▶ WHAT YOU HAVE TO DO: An identical transcription of the records is required.

[Plain-text document sources]
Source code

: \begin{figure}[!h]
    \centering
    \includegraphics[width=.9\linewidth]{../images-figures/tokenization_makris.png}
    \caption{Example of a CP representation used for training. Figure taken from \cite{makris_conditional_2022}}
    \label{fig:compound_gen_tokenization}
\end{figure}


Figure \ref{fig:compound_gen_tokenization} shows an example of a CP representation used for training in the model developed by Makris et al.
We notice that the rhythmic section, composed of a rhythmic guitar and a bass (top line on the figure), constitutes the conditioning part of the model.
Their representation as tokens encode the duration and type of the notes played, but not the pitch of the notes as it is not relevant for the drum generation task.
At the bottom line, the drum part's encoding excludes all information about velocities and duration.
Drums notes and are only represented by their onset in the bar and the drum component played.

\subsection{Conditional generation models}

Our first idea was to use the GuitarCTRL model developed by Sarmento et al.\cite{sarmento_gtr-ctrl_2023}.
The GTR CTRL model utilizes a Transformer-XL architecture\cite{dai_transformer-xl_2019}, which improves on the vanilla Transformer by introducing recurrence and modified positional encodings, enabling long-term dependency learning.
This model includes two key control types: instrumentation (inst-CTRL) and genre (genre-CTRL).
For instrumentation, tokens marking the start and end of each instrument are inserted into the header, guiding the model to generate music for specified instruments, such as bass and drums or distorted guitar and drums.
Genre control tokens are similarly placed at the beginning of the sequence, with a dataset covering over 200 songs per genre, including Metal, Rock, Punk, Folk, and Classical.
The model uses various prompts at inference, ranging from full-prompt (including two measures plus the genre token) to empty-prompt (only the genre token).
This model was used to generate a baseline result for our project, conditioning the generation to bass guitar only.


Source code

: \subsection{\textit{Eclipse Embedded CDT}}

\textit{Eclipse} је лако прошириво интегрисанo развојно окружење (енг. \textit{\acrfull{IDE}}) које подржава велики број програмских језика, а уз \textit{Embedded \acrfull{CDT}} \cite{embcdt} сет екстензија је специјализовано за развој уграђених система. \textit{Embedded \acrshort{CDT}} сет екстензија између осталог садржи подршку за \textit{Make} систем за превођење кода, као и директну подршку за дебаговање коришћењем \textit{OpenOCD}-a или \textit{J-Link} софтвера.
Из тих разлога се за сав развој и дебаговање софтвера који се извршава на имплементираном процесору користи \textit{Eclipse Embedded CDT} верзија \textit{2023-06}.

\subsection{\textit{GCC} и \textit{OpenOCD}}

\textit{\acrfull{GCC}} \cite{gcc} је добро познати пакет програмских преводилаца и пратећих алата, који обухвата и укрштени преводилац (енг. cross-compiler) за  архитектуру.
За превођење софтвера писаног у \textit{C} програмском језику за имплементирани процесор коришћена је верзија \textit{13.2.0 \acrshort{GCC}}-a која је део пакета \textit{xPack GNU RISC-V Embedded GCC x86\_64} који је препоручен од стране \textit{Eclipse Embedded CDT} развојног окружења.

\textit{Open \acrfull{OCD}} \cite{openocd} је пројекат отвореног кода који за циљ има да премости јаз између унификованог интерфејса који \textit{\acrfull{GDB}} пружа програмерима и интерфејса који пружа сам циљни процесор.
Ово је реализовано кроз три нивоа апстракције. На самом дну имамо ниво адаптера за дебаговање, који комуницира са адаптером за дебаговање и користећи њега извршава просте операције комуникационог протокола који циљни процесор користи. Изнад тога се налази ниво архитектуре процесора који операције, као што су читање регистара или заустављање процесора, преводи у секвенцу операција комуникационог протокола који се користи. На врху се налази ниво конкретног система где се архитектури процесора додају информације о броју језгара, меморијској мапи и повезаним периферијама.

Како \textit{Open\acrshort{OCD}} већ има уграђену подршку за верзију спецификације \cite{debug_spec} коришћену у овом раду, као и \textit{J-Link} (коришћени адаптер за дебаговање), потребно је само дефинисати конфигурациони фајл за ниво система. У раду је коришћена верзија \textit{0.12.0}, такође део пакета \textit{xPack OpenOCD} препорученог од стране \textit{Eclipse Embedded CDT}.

▶ FINAL ANSWER:
Source code

: \begin{figure}[!h]
    \centering
    \includegraphics[width=.9\linewidth]{../images-figures/tokenization_makris.png}
    \caption{Example of a CP representation used for training. Figure taken from \cite{makris_conditional_2022}}
    \label{fig:compound_gen_tokenization}
\end{figure}


Figure \ref{fig:compound_gen_tokenization} shows an example of a CP representation used for training in the model developed by Makris et al.
We notice that the rhythmic section, composed of a rhythmic guitar and a bass (top line on the figure), constitutes the conditioning part of the model.
Their representation as tokens encode the duration and type of the notes played, but not the pitch of the notes as it is not relevant for the drum generation task.
At the bottom line, the drum part's encoding excludes all information about velocities and duration.
Drums notes and are only represented by their onset in the bar and the drum component played.

\subsection{Conditional generation models}

Our first idea was to use the GuitarCTRL model developed by Sarmento et al.\cite{sarmento_gtr-ctrl_2023}.
The GTR CTRL model utilizes a Transformer-XL architecture\cite{dai_transformer-xl_2019}, which improves on the vanilla Transformer by introducing recurrence and modified positional encodings, enabling long-term dependency learning.
This model includes two key control types: instrumentation (inst-CTRL) and genre (genre-CTRL).
For instrumentation, tokens marking the start and end of each instrument are inserted into the header, guiding the model to generate music for specified instruments, such as bass and drums or distorted guitar and drums.
Genre control tokens are similarly placed at the beginning of the sequence, with a dataset covering over 200 songs per genre, including Metal, Rock, Punk, Folk, and Classical.
The model uses various prompts at inference, ranging from full-prompt (including two measures plus the genre token) to empty-prompt (only the genre token).
This model was used to generate a baseline result for our project, conditioning the generation to bass guitar only.


Source code

: \subsection{\textit{Eclipse Embedded CDT}}

\textit{Eclipse} је лако прошириво интегрисанo развојно окружење (енг. \textit{\acrfull{IDE}}) које подржава велики број програмских језика, а уз \textit{Embedded \acrfull{CDT}} \cite{embcdt} сет екстензија је специјализовано за развој уграђених система. \textit{Embedded \acrshort{CDT}} сет екстензија између осталог садржи подршку за \textit{Make} систем за превођење кода, као и директну подршку за дебаговање коришћењем \textit{OpenOCD}-a или \textit{J-Link} софтвера.
Из тих разлога се за сав развој и дебаговање софтвера који се извршава на имплементираном процесору користи \textit{Eclipse Embedded CDT} верзија \textit{2023-06}.

\subsection{\textit{GCC} и \textit{OpenOCD}}

\textit{\acrfull{GCC}} \cite{gcc} је добро познати пакет програмских преводилаца и пратећих алата, који обухвата и укрштени преводилац (енг. cross-compiler) за  архитектуру.
За превођење софтвера писаног у \textit{C} програмском језику за имплементирани процесор коришћена је верзија \textit{13.2.0 \acrshort{GCC}}-a која је део пакета \textit{xPack GNU RISC-V Embedded GCC x86\_64} који је препоручен од стране \textit{Eclipse Embedded CDT} развојног окружења.

\textit{Open \acrfull{OCD}} \cite{openocd} је пројекат отвореног кода који за циљ има да премости јаз између унификованог интерфејса који \textit{\acrfull{GDB}} пружа програмерима и интерфејса који пружа сам циљни процесор.
Ово је реализовано кроз три нивоа апстракције. На самом дну имамо ниво адаптера за дебаговање, који комуницира са адаптером за дебаговање и користећи њега извршава просте операције комуникационог протокола који циљни процесор користи. Изнад тога се налази ниво архитектуре процесора који операције, као што су читање регистара или заустављање процесора, преводи у секвенцу операција комуникационог протокола који се користи. На врху се налази ниво конкретног система где се архитектури процесора додају информације о броју језгара, меморијској мапи и повезаним периферијама.

Како \textit{Open\acrshort{OCD}} већ има уграђену подршку за верзију спецификације \cite{debug_spec} коришћену у овом раду, као и \textit{J-Link} (коришћени адаптер за дебаговање), потребно је само дефинисати конфигурациони фајл за ниво система. У раду је коришћена верзија \textit{0.12.0}, такође део пакета \textit{xPack OpenOCD} препорученог од стране \textit{Eclipse Embedded CDT}.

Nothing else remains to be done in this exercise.